TASK: Reproduce the lines below exactly. Skip images.

[Rendered images with source text]
********

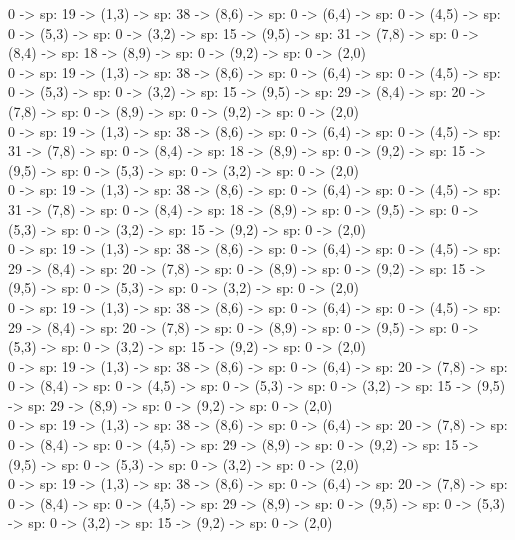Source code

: \documentclass[10pt,a4paper]{article}
\begin{document}
0 -> sp: 19 -> (1,3) -> sp: 38 -> (8,6) -> sp: 0 -> (6,4) -> sp: 0 -> (4,5) -> sp: 0 -> (5,3) -> sp: 0 -> (3,2) -> sp: 15 -> (9,5) -> sp: 31 -> (7,8) -> sp: 0 -> (8,4) -> sp: 18 -> (8,9) -> sp: 0 -> (9,2) -> sp: 0 -> (2,0)\\

0 -> sp: 19 -> (1,3) -> sp: 38 -> (8,6) -> sp: 0 -> (6,4) -> sp: 0 -> (4,5) -> sp: 0 -> (5,3) -> sp: 0 -> (3,2) -> sp: 15 -> (9,5) -> sp: 29 -> (8,4) -> sp: 20 -> (7,8) -> sp: 0 -> (8,9) -> sp: 0 -> (9,2) -> sp: 0 -> (2,0)\\

0 -> sp: 19 -> (1,3) -> sp: 38 -> (8,6) -> sp: 0 -> (6,4) -> sp: 0 -> (4,5) -> sp: 31 -> (7,8) -> sp: 0 -> (8,4) -> sp: 18 -> (8,9) -> sp: 0 -> (9,2) -> sp: 15 -> (9,5) -> sp: 0 -> (5,3) -> sp: 0 -> (3,2) -> sp: 0 -> (2,0)\\

0 -> sp: 19 -> (1,3) -> sp: 38 -> (8,6) -> sp: 0 -> (6,4) -> sp: 0 -> (4,5) -> sp: 31 -> (7,8) -> sp: 0 -> (8,4) -> sp: 18 -> (8,9) -> sp: 0 -> (9,5) -> sp: 0 -> (5,3) -> sp: 0 -> (3,2) -> sp: 15 -> (9,2) -> sp: 0 -> (2,0)\\

0 -> sp: 19 -> (1,3) -> sp: 38 -> (8,6) -> sp: 0 -> (6,4) -> sp: 0 -> (4,5) -> sp: 29 -> (8,4) -> sp: 20 -> (7,8) -> sp: 0 -> (8,9) -> sp: 0 -> (9,2) -> sp: 15 -> (9,5) -> sp: 0 -> (5,3) -> sp: 0 -> (3,2) -> sp: 0 -> (2,0)\\

0 -> sp: 19 -> (1,3) -> sp: 38 -> (8,6) -> sp: 0 -> (6,4) -> sp: 0 -> (4,5) -> sp: 29 -> (8,4) -> sp: 20 -> (7,8) -> sp: 0 -> (8,9) -> sp: 0 -> (9,5) -> sp: 0 -> (5,3) -> sp: 0 -> (3,2) -> sp: 15 -> (9,2) -> sp: 0 -> (2,0)\\

0 -> sp: 19 -> (1,3) -> sp: 38 -> (8,6) -> sp: 0 -> (6,4) -> sp: 20 -> (7,8) -> sp: 0 -> (8,4) -> sp: 0 -> (4,5) -> sp: 0 -> (5,3) -> sp: 0 -> (3,2) -> sp: 15 -> (9,5) -> sp: 29 -> (8,9) -> sp: 0 -> (9,2) -> sp: 0 -> (2,0)\\

0 -> sp: 19 -> (1,3) -> sp: 38 -> (8,6) -> sp: 0 -> (6,4) -> sp: 20 -> (7,8) -> sp: 0 -> (8,4) -> sp: 0 -> (4,5) -> sp: 29 -> (8,9) -> sp: 0 -> (9,2) -> sp: 15 -> (9,5) -> sp: 0 -> (5,3) -> sp: 0 -> (3,2) -> sp: 0 -> (2,0)\\

0 -> sp: 19 -> (1,3) -> sp: 38 -> (8,6) -> sp: 0 -> (6,4) -> sp: 20 -> (7,8) -> sp: 0 -> (8,4) -> sp: 0 -> (4,5) -> sp: 29 -> (8,9) -> sp: 0 -> (9,5) -> sp: 0 -> (5,3) -> sp: 0 -> (3,2) -> sp: 15 -> (9,2) -> sp: 0 -> (2,0)\\
\end{document}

********

COMPLETED TASK:
Source code

: \documentclass[10pt,a4paper]{article}
\begin{document}
0 -> sp: 19 -> (1,3) -> sp: 38 -> (8,6) -> sp: 0 -> (6,4) -> sp: 0 -> (4,5) -> sp: 0 -> (5,3) -> sp: 0 -> (3,2) -> sp: 15 -> (9,5) -> sp: 31 -> (7,8) -> sp: 0 -> (8,4) -> sp: 18 -> (8,9) -> sp: 0 -> (9,2) -> sp: 0 -> (2,0)\\

0 -> sp: 19 -> (1,3) -> sp: 38 -> (8,6) -> sp: 0 -> (6,4) -> sp: 0 -> (4,5) -> sp: 0 -> (5,3) -> sp: 0 -> (3,2) -> sp: 15 -> (9,5) -> sp: 29 -> (8,4) -> sp: 20 -> (7,8) -> sp: 0 -> (8,9) -> sp: 0 -> (9,2) -> sp: 0 -> (2,0)\\

0 -> sp: 19 -> (1,3) -> sp: 38 -> (8,6) -> sp: 0 -> (6,4) -> sp: 0 -> (4,5) -> sp: 31 -> (7,8) -> sp: 0 -> (8,4) -> sp: 18 -> (8,9) -> sp: 0 -> (9,2) -> sp: 15 -> (9,5) -> sp: 0 -> (5,3) -> sp: 0 -> (3,2) -> sp: 0 -> (2,0)\\

0 -> sp: 19 -> (1,3) -> sp: 38 -> (8,6) -> sp: 0 -> (6,4) -> sp: 0 -> (4,5) -> sp: 31 -> (7,8) -> sp: 0 -> (8,4) -> sp: 18 -> (8,9) -> sp: 0 -> (9,5) -> sp: 0 -> (5,3) -> sp: 0 -> (3,2) -> sp: 15 -> (9,2) -> sp: 0 -> (2,0)\\

0 -> sp: 19 -> (1,3) -> sp: 38 -> (8,6) -> sp: 0 -> (6,4) -> sp: 0 -> (4,5) -> sp: 29 -> (8,4) -> sp: 20 -> (7,8) -> sp: 0 -> (8,9) -> sp: 0 -> (9,2) -> sp: 15 -> (9,5) -> sp: 0 -> (5,3) -> sp: 0 -> (3,2) -> sp: 0 -> (2,0)\\

0 -> sp: 19 -> (1,3) -> sp: 38 -> (8,6) -> sp: 0 -> (6,4) -> sp: 0 -> (4,5) -> sp: 29 -> (8,4) -> sp: 20 -> (7,8) -> sp: 0 -> (8,9) -> sp: 0 -> (9,5) -> sp: 0 -> (5,3) -> sp: 0 -> (3,2) -> sp: 15 -> (9,2) -> sp: 0 -> (2,0)\\

0 -> sp: 19 -> (1,3) -> sp: 38 -> (8,6) -> sp: 0 -> (6,4) -> sp: 20 -> (7,8) -> sp: 0 -> (8,4) -> sp: 0 -> (4,5) -> sp: 0 -> (5,3) -> sp: 0 -> (3,2) -> sp: 15 -> (9,5) -> sp: 29 -> (8,9) -> sp: 0 -> (9,2) -> sp: 0 -> (2,0)\\

0 -> sp: 19 -> (1,3) -> sp: 38 -> (8,6) -> sp: 0 -> (6,4) -> sp: 20 -> (7,8) -> sp: 0 -> (8,4) -> sp: 0 -> (4,5) -> sp: 29 -> (8,9) -> sp: 0 -> (9,2) -> sp: 15 -> (9,5) -> sp: 0 -> (5,3) -> sp: 0 -> (3,2) -> sp: 0 -> (2,0)\\

0 -> sp: 19 -> (1,3) -> sp: 38 -> (8,6) -> sp: 0 -> (6,4) -> sp: 20 -> (7,8) -> sp: 0 -> (8,4) -> sp: 0 -> (4,5) -> sp: 29 -> (8,9) -> sp: 0 -> (9,5) -> sp: 0 -> (5,3) -> sp: 0 -> (3,2) -> sp: 15 -> (9,2) -> sp: 0 -> (2,0)\\
\end{document}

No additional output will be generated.